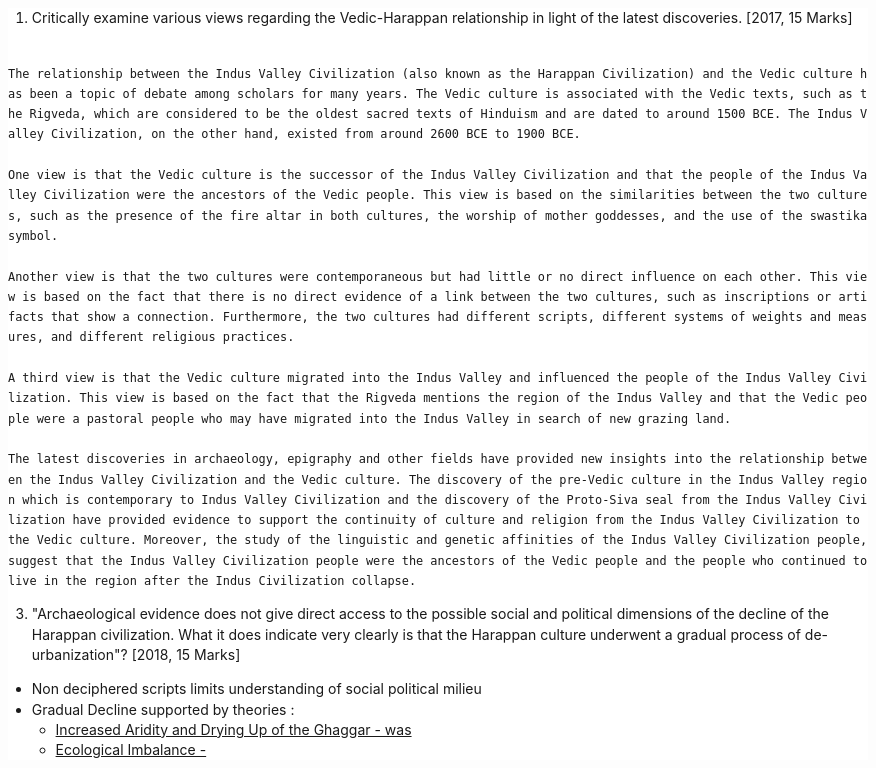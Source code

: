 
1. Critically examine various views regarding the Vedic-Harappan relationship in light of the latest discoveries. [2017, 15 Marks]

```ad-Answer

The relationship between the Indus Valley Civilization (also known as the Harappan Civilization) and the Vedic culture has been a topic of debate among scholars for many years. The Vedic culture is associated with the Vedic texts, such as the Rigveda, which are considered to be the oldest sacred texts of Hinduism and are dated to around 1500 BCE. The Indus Valley Civilization, on the other hand, existed from around 2600 BCE to 1900 BCE.

One view is that the Vedic culture is the successor of the Indus Valley Civilization and that the people of the Indus Valley Civilization were the ancestors of the Vedic people. This view is based on the similarities between the two cultures, such as the presence of the fire altar in both cultures, the worship of mother goddesses, and the use of the swastika symbol.

Another view is that the two cultures were contemporaneous but had little or no direct influence on each other. This view is based on the fact that there is no direct evidence of a link between the two cultures, such as inscriptions or artifacts that show a connection. Furthermore, the two cultures had different scripts, different systems of weights and measures, and different religious practices.

A third view is that the Vedic culture migrated into the Indus Valley and influenced the people of the Indus Valley Civilization. This view is based on the fact that the Rigveda mentions the region of the Indus Valley and that the Vedic people were a pastoral people who may have migrated into the Indus Valley in search of new grazing land.

The latest discoveries in archaeology, epigraphy and other fields have provided new insights into the relationship between the Indus Valley Civilization and the Vedic culture. The discovery of the pre-Vedic culture in the Indus Valley region which is contemporary to Indus Valley Civilization and the discovery of the Proto-Siva seal from the Indus Valley Civilization have provided evidence to support the continuity of culture and religion from the Indus Valley Civilization to the Vedic culture. Moreover, the study of the linguistic and genetic affinities of the Indus Valley Civilization people, suggest that the Indus Valley Civilization people were the ancestors of the Vedic people and the people who continued to live in the region after the Indus Civilization collapse.

```


3. "Archaeological evidence does not give direct access to the possible social and political dimensions of the decline of the Harappan civilization. What it does indicate very clearly is that the Harappan culture underwent a gradual process of de-urbanization"? [2018, 15 Marks]
- Non deciphered scripts limits understanding of social political milieu
- Gradual Decline supported by theories :
    - [Increased Aridity and Drying Up of the Ghaggar - was](onenote:[[PYQs]]%20and%20Answers%20&section-id={B53C93A9-5710-4B4D-86FD-A635C740A510}&page-id={5C35C556-29C6-48E4-B002-05FFE5381E64}&object-id={0065DD28-F830-4268-87B3-A99A5E6B21FF}&1A&base-path=https://d.docs.live.net/bbc8be5bd337910c/Documents/History%20Optional/Ancient%20History/Part%20I/IVC.one)
    - [Ecological Imbalance -](onenote:[[Characteristics]],%20Decline,%20Survival%20and%20Significance&section-id={B53C93A9-5710-4B4D-86FD-A635C740A510}&page-id={C251C5F5-DD68-4B05-8B51-0FEFDB0E06BB}&object-id={669184DF-9759-4CDA-B8F7-6491DEE1E409}&8D&base-path=https://d.docs.live.net/bbc8be5bd337910c/Documents/History%20Optional/Ancient%20History/Part%20I/IVC.one)


[^1]: https://www.thehindu.com/sci-tech/energy-and-environment/climate-change-likely-led-to-fall-of-indus-valley-civilisation-says-study/article32521221.ece
[^2]: https://indianexpress.com/article/india/climate-change-decline-in-indus-valley-civilization-harappan-society-5452640/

» **INSTRUCTIONS TO FOLLOW**:
Lines that hold the word "Ancient" are the ones to copy from the entries above.

» **THE COMPLETED TASK**:
    - [Increased Aridity and Drying Up of the Ghaggar - was](onenote:[[PYQs]]%20and%20Answers%20&section-id={B53C93A9-5710-4B4D-86FD-A635C740A510}&page-id={5C35C556-29C6-48E4-B002-05FFE5381E64}&object-id={0065DD28-F830-4268-87B3-A99A5E6B21FF}&1A&base-path=https://d.docs.live.net/bbc8be5bd337910c/Documents/History%20Optional/Ancient%20History/Part%20I/IVC.one)
    - [Ecological Imbalance -](onenote:[[Characteristics]],%20Decline,%20Survival%20and%20Significance&section-id={B53C93A9-5710-4B4D-86FD-A635C740A510}&page-id={C251C5F5-DD68-4B05-8B51-0FEFDB0E06BB}&object-id={669184DF-9759-4CDA-B8F7-6491DEE1E409}&8D&base-path=https://d.docs.live.net/bbc8be5bd337910c/Documents/History%20Optional/Ancient%20History/Part%20I/IVC.one)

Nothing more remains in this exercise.